Talking with a budding Buddhist the other day and her vision of travel there, I realized that the country remains this slate for westerners to impart their own vision upon. Even a Times piece unpacks the notion of democracy in part of that world, how Thailand has to be an example of such governance. Our insistence on it being such a beacon pressurizes the strife. There were many places I stayed where it seemed the town had been overrun by expats simply seeking a space without an identity that they could practice their spirituality or dietary concerns in, rarely venturing into the Thai society around them. So even as such atrocities rage on, a piece about how tourists in Phuket remain oblivious to the violence isn't all that shocking either. And yet I still think of returning there, of finishing myriad short stories begun there about the search for spirituality within that country's folds, and how outsiders continue to think that peace and serenity resides there (or the young women to make into passive wives). Who there can hear the gunshots?

Monday, June 07, 2010

My interview with Black Dice's Bjorn Copeland appears in this month's edition of Theme Magazine, which was curated by Hisham Bharoocha.

Sunday, June 06, 2010

Sunday Beta

Damn.
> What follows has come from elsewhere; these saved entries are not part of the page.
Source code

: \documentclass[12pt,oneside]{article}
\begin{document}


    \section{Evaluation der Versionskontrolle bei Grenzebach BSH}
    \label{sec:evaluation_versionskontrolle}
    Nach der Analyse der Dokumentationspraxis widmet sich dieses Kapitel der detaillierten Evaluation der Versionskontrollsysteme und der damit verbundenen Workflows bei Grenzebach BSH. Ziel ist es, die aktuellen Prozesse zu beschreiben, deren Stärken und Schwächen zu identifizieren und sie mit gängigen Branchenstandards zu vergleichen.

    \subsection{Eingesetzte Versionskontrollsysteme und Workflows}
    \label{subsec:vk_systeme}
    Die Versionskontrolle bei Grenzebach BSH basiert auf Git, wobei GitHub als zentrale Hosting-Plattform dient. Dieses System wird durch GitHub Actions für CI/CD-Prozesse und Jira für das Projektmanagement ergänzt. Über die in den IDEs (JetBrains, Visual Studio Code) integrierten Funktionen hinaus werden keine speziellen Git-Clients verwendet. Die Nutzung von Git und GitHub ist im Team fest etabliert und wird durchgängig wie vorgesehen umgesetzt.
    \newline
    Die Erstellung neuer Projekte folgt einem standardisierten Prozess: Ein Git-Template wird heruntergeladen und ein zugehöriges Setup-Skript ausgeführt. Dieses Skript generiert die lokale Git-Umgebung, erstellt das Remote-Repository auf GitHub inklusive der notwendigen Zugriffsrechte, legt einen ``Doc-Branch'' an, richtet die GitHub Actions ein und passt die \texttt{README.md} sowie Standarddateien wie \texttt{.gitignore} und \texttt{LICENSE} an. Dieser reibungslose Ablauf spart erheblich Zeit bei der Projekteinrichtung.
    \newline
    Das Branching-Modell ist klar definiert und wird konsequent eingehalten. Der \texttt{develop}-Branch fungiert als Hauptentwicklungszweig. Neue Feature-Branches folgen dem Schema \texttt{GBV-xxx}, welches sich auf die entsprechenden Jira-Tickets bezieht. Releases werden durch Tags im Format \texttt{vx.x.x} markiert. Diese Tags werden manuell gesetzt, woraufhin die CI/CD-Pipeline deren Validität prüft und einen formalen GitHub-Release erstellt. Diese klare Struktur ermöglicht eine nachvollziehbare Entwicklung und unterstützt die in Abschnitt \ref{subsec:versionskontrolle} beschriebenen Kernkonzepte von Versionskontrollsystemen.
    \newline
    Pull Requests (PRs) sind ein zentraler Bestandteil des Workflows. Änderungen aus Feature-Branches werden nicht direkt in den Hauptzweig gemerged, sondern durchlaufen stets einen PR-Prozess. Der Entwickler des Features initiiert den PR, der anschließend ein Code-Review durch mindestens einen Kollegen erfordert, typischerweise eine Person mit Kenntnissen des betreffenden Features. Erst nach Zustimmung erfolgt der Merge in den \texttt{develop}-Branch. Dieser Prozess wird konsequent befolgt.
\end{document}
Not even a week after my feature on the Sunday Best party, which kicked off along the Gowanus Canal over the Memorial Day weekend (peep the "Where's Beta?" party pic from their site), it was announced that the landowner was no longer honoring the lease and shuttered the party one week into their third season. Truly devastating news, as that three-block jaunt from my house to dancefloor bliss had become one of my favorite summertime activities.